__Listed records__:

++++++++++

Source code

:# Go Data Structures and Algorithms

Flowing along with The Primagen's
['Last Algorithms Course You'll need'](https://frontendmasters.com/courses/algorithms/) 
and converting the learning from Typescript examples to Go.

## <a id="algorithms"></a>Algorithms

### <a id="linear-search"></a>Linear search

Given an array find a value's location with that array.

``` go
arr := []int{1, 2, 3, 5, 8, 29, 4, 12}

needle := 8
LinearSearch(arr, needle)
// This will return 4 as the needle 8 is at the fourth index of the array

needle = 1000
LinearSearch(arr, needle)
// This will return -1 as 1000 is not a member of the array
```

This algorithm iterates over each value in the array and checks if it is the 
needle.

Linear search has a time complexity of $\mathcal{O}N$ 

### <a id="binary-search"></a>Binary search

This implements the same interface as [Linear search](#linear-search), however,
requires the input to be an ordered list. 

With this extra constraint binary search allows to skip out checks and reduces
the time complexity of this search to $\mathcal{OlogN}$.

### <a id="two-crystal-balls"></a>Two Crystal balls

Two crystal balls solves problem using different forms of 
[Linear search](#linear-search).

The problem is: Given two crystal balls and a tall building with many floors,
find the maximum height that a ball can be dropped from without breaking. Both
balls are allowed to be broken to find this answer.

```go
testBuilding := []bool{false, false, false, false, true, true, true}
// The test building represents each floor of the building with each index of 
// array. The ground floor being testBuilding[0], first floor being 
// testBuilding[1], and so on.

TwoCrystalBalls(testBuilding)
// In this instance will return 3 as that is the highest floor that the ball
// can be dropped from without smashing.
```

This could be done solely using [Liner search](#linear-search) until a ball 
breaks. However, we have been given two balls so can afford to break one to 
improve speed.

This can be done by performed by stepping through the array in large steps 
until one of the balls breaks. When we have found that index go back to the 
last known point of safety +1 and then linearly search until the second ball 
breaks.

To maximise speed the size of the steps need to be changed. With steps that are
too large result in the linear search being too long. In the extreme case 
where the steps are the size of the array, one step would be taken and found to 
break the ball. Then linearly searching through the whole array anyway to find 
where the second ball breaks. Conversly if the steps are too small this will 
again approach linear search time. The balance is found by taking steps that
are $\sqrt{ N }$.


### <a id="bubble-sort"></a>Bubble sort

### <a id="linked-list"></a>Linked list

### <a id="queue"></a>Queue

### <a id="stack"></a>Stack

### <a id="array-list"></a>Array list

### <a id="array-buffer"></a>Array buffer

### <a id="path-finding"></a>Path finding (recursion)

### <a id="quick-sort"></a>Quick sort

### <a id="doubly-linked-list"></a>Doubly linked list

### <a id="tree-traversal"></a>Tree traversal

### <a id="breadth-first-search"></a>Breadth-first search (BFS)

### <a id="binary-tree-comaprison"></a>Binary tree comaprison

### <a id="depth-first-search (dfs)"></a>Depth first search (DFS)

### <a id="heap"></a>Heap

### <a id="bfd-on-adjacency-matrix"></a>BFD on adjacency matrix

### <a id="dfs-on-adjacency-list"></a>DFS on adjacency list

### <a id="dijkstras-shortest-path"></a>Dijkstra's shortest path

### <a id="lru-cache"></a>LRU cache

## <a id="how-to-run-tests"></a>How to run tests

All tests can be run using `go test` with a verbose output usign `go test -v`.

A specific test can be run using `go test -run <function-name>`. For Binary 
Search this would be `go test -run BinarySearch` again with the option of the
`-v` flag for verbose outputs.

++++++++++

Only the lines from the opening of the material through the line with "find the maximum" should be echoed, exactly as written.

Source code

:# Go Data Structures and Algorithms

Flowing along with The Primagen's
['Last Algorithms Course You'll need'](https://frontendmasters.com/courses/algorithms/) 
and converting the learning from Typescript examples to Go.

## <a id="algorithms"></a>Algorithms

### <a id="linear-search"></a>Linear search

Given an array find a value's location with that array.

``` go
arr := []int{1, 2, 3, 5, 8, 29, 4, 12}

needle := 8
LinearSearch(arr, needle)
// This will return 4 as the needle 8 is at the fourth index of the array

needle = 1000
LinearSearch(arr, needle)
// This will return -1 as 1000 is not a member of the array
```

This algorithm iterates over each value in the array and checks if it is the 
needle.

Linear search has a time complexity of $\mathcal{O}N$ 

### <a id="binary-search"></a>Binary search

This implements the same interface as [Linear search](#linear-search), however,
requires the input to be an ordered list. 

With this extra constraint binary search allows to skip out checks and reduces
the time complexity of this search to $\mathcal{OlogN}$.

### <a id="two-crystal-balls"></a>Two Crystal balls

Two crystal balls solves problem using different forms of 
[Linear search](#linear-search).

The problem is: Given two crystal balls and a tall building with many floors,
find the maximum height that a ball can be dropped from without breaking. Both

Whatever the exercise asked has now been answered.